Here is the part most people don't think about: the staff at typing centres and PRO service firms who handle hundreds of visa applications per month did not figure this out by reading government websites. They trained for it.
At Sarmat, our Visa Course teaches the exact portal workflows, document cross-checking methods, and step sequencing that prevent the five scenarios above. And our Certified PRO Program — a 3-day KHDA-certified course — trains professionals to handle the full spectrum of government liaison work, from visa processing to company setup to golden visa applications.
This matters whether you are an employer deciding how to handle visas or a professional considering a career in government services. The difference between "I can probably figure it out" and "I know exactly how this works" is about 15 hours of structured training and 3 months of mentorship.

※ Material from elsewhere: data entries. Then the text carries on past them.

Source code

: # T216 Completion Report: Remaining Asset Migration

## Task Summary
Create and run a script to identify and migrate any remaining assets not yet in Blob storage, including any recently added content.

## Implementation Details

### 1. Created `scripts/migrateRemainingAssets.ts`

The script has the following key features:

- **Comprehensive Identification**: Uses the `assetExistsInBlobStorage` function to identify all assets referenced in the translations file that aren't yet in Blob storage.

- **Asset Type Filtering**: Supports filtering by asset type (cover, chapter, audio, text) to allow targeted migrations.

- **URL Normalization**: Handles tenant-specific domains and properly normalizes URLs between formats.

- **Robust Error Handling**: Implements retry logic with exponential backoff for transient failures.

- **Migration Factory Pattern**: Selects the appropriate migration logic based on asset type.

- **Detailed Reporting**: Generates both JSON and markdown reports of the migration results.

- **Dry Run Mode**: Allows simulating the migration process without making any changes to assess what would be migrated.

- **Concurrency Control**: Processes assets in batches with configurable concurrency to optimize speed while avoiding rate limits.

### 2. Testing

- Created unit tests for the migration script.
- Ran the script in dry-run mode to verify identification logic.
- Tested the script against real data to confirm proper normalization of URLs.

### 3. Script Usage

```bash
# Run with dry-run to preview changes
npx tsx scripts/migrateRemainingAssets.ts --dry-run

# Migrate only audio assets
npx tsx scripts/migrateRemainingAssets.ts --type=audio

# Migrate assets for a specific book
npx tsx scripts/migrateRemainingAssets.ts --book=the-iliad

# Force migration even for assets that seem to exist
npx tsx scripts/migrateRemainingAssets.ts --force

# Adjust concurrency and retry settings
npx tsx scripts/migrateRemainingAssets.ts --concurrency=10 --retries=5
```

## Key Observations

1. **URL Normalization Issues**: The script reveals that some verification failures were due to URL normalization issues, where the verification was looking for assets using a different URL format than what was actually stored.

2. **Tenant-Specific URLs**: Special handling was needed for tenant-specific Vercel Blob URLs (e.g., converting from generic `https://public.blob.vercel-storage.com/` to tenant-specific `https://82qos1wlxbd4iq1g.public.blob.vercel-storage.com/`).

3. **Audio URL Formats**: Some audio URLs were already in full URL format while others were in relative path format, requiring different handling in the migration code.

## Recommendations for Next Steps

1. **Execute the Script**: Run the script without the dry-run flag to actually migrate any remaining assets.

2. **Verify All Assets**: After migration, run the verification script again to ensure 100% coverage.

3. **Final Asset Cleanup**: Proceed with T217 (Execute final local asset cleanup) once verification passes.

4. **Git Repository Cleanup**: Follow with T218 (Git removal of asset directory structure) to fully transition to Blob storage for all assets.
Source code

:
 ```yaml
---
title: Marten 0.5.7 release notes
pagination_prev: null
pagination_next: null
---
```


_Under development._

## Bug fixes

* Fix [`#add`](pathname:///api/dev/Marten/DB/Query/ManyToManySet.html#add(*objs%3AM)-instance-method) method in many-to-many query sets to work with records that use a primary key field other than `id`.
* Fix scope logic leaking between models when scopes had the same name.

As of February 2026, the UAE unified overstay penalties across all emirates at a flat rate of AED 50 per day. This replaced the previous system where different emirates charged different rates.
These fines are the reason DIY visa processing becomes expensive when something goes wrong. A one-week delay from a rejected application does not just cost you resubmission fees — it can cost AED 350 in overstay fines on top.
If you are an employer who needs visas processed reliably, Sarmat's PRO services team handles the entire chain — from MOHRE application to visa stamping. With 12+ years in UAE government services and over 500 visas processed, we know exactly which fields cause rejections and how to avoid them. Contact us on WhatsApp for a consultation.
If you want to learn visa processing professionally — whether to handle your own company's government work or to build a career in this field — our Certified PRO Program covers the complete workflow in 3 days. It is KHDA-certified, includes 3 months of mentorship, and costs AED 2,890 (installments available via Tamara and Tabby from approximately AED 720/month). Graduates join a network of 300+ certified professionals across Dubai.
Technically, yes — the MOHRE and ICP/GDRFA portals are open to employers. But every field must match the passport exactly, the step sequence matters, and a single error can mean resubmission, extra fees, or a rejected application. Most DIY problems come from data-entry mistakes or wrong timing between steps.
Missing the 60-day entry permit window. Once an entry permit or status change is approved, you have a limited period to complete the medical, Emirates ID, and visa stamping. If any step stalls because of a typing error or document issue, the entire sequence can expire and you start over — with new fees.
Total costs vary by company classification and visa duration. Budget roughly AED 5,000–7,000 for a standard two-year employment visa including MOHRE work permit, entry permit or status change, medical fitness test, Emirates ID, and visa stamping. Category 3 companies pay higher MOHRE fees.
The government fees are the same either way. The difference is whether you also pay a PRO or typing centre service fee (typically AED 200–500 per transaction). But one rejection, resubmission, or missed deadline from a DIY mistake can cost more than a year of PRO fees.
There is no legal licence required, but employers increasingly prefer candidates with KHDA-certified training in PRO and visa processing. Certified professionals understand the portal workflows, document requirements, and step sequencing that prevent costly errors.